§ Exercise: From the entries below, copy every line holding the word "rightarrow".

§ Extracted information:
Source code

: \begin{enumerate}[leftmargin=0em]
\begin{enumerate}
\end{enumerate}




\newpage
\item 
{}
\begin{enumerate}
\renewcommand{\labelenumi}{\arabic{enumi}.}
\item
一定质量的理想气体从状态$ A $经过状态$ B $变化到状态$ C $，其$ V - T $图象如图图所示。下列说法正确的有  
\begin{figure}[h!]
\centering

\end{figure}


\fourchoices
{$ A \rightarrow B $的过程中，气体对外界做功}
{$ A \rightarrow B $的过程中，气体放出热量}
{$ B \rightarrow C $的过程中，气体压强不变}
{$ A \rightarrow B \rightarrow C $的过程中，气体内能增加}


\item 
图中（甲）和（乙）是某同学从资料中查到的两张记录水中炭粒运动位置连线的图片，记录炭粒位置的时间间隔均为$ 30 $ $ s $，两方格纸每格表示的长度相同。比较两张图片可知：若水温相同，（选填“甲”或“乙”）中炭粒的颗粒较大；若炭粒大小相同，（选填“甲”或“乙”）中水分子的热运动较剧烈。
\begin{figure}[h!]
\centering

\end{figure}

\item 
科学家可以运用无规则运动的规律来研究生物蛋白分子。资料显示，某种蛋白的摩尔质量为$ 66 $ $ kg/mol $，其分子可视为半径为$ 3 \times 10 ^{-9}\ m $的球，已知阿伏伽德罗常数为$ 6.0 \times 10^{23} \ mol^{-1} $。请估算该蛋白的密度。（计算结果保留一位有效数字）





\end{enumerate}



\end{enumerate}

==

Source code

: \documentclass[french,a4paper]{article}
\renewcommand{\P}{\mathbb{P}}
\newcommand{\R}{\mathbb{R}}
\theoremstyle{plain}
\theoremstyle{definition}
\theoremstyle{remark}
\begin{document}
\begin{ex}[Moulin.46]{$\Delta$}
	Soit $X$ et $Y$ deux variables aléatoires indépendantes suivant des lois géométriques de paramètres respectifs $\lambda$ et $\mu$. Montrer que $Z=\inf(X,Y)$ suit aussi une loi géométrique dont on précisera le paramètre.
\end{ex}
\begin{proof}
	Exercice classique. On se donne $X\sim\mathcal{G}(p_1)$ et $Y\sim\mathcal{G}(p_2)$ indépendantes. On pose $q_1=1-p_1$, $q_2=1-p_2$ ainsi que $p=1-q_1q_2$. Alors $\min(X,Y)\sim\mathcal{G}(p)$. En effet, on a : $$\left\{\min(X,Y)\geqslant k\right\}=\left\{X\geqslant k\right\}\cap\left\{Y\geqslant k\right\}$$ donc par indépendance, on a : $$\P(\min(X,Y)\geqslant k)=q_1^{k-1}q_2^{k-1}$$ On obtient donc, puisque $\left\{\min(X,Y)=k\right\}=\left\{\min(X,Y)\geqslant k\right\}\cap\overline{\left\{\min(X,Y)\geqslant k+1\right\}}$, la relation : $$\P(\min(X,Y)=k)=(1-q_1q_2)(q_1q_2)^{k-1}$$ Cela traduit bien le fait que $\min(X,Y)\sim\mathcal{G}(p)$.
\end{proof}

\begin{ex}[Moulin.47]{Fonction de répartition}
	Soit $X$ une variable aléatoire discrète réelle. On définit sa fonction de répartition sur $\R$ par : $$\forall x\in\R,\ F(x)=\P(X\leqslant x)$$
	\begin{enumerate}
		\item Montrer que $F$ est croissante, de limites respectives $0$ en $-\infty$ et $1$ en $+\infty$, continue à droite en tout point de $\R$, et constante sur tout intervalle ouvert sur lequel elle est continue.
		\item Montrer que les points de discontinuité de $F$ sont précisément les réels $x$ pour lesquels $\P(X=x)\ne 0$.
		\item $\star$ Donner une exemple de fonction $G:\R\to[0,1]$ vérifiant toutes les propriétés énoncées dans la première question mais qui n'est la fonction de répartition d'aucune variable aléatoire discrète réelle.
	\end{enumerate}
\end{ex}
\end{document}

§ Finished exercise:
{$ A \rightarrow B $的过程中，气体对外界做功}
{$ A \rightarrow B $的过程中，气体放出热量}
{$ B \rightarrow C $的过程中，气体压强不变}
{$ A \rightarrow B \rightarrow C $的过程中，气体内能增加}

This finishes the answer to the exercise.